THE PROBLEM> All records below are to be duplicated exactly, with every picture excluded.

DATA SHOWN>
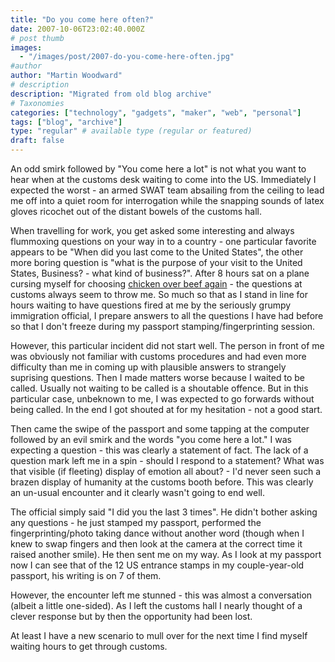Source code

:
 ```yaml
---
title: "Do you come here often?"
date: 2007-10-06T23:02:40.000Z
# post thumb
images:
  - "/images/post/2007-do-you-come-here-often.jpg"
#author
author: "Martin Woodward"
# description
description: "Migrated from old blog archive"
# Taxonomies
categories: ["technology", "gadgets", "maker", "web", "personal"]
tags: ["blog", "archive"]
type: "regular" # available type (regular or featured)
draft: false
---
```


An odd smirk followed by "You come here a lot" is not what you want to hear when at the customs desk waiting to come into the US. Immediately I expected the worst - an armed SWAT team absailing from the ceiling to lead me off into a quiet room for interrogation while the snapping sounds of latex gloves ricochet out of the distant bowels of the customs hall.

When travelling for work, you get asked some interesting and always flummoxing questions on your way in to a country - one particular favorite appears to be "When did you last come to the United States", the other more boring question is "what is the purpose of your visit to the United States, Business? - what kind of business?". After 8 hours sat on a plane cursing myself for choosing [chicken over beef again](http://www.woodwardweb.com/personal/000171.html) - the questions at customs always seem to throw me. So much so that as I stand in line for hours waiting to have questions fired at me by the seriously grumpy immigration official, I prepare answers to all the questions I have had before so that I don't freeze during my passport stamping/fingerprinting session.

However, this particular incident did not start well. The person in front of me was obviously not familiar with customs procedures and had even more difficulty than me in coming up with plausible answers to strangely suprising questions. Then I made matters worse because I waited to be called. Usually not waiting to be called is a shoutable offence. But in this particular case, unbeknown to me, I was expected to go forwards without being called. In the end I got shouted at for my hesitation - not a good start.

Then came the swipe of the passport and some tapping at the computer followed by an evil smirk and the words "you come here a lot." I was expecting a question - this was clearly a statement of fact. The lack of a question mark left me in a spin - should I respond to a statement? What was that visible (if fleeting) display of emotion all about? - I'd never seen such a brazen display of humanity at the customs booth before. This was clearly an un-usual encounter and it clearly wasn't going to end well.

The official simply said "I did you the last 3 times". He didn't bother asking any questions - he just stamped my passport, performed the fingerprinting/photo taking dance without another word (though when I knew to swap fingers and then look at the camera at the correct time it raised another smile). He then sent me on my way. As I look at my passport now I can see that of the 12 US entrance stamps in my couple-year-old passport, his writing is on 7 of them.

However, the encounter left me stunned - this was almost a conversation (albeit a little one-sided). As I left the customs hall I nearly thought of a clever response but by then the opportunity had been lost.

At least I have a new scenario to mull over for the next time I find myself waiting hours to get through customs.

ANSWER BOX>
Source code

:
 ```yaml
---
title: "Do you come here often?"
date: 2007-10-06T23:02:40.000Z
# post thumb
images:
  - "/images/post/2007-do-you-come-here-often.jpg"
#author
author: "Martin Woodward"
# description
description: "Migrated from old blog archive"
# Taxonomies
categories: ["technology", "gadgets", "maker", "web", "personal"]
tags: ["blog", "archive"]
type: "regular" # available type (regular or featured)
draft: false
---
```


An odd smirk followed by "You come here a lot" is not what you want to hear when at the customs desk waiting to come into the US. Immediately I expected the worst - an armed SWAT team absailing from the ceiling to lead me off into a quiet room for interrogation while the snapping sounds of latex gloves ricochet out of the distant bowels of the customs hall.

When travelling for work, you get asked some interesting and always flummoxing questions on your way in to a country - one particular favorite appears to be "When did you last come to the United States", the other more boring question is "what is the purpose of your visit to the United States, Business? - what kind of business?". After 8 hours sat on a plane cursing myself for choosing [chicken over beef again](http://www.woodwardweb.com/personal/000171.html) - the questions at customs always seem to throw me. So much so that as I stand in line for hours waiting to have questions fired at me by the seriously grumpy immigration official, I prepare answers to all the questions I have had before so that I don't freeze during my passport stamping/fingerprinting session.

However, this particular incident did not start well. The person in front of me was obviously not familiar with customs procedures and had even more difficulty than me in coming up with plausible answers to strangely suprising questions. Then I made matters worse because I waited to be called. Usually not waiting to be called is a shoutable offence. But in this particular case, unbeknown to me, I was expected to go forwards without being called. In the end I got shouted at for my hesitation - not a good start.

Then came the swipe of the passport and some tapping at the computer followed by an evil smirk and the words "you come here a lot." I was expecting a question - this was clearly a statement of fact. The lack of a question mark left me in a spin - should I respond to a statement? What was that visible (if fleeting) display of emotion all about? - I'd never seen such a brazen display of humanity at the customs booth before. This was clearly an un-usual encounter and it clearly wasn't going to end well.

The official simply said "I did you the last 3 times". He didn't bother asking any questions - he just stamped my passport, performed the fingerprinting/photo taking dance without another word (though when I knew to swap fingers and then look at the camera at the correct time it raised another smile). He then sent me on my way. As I look at my passport now I can see that of the 12 US entrance stamps in my couple-year-old passport, his writing is on 7 of them.

However, the encounter left me stunned - this was almost a conversation (albeit a little one-sided). As I left the customs hall I nearly thought of a clever response but by then the opportunity had been lost.

At least I have a new scenario to mull over for the next time I find myself waiting hours to get through customs.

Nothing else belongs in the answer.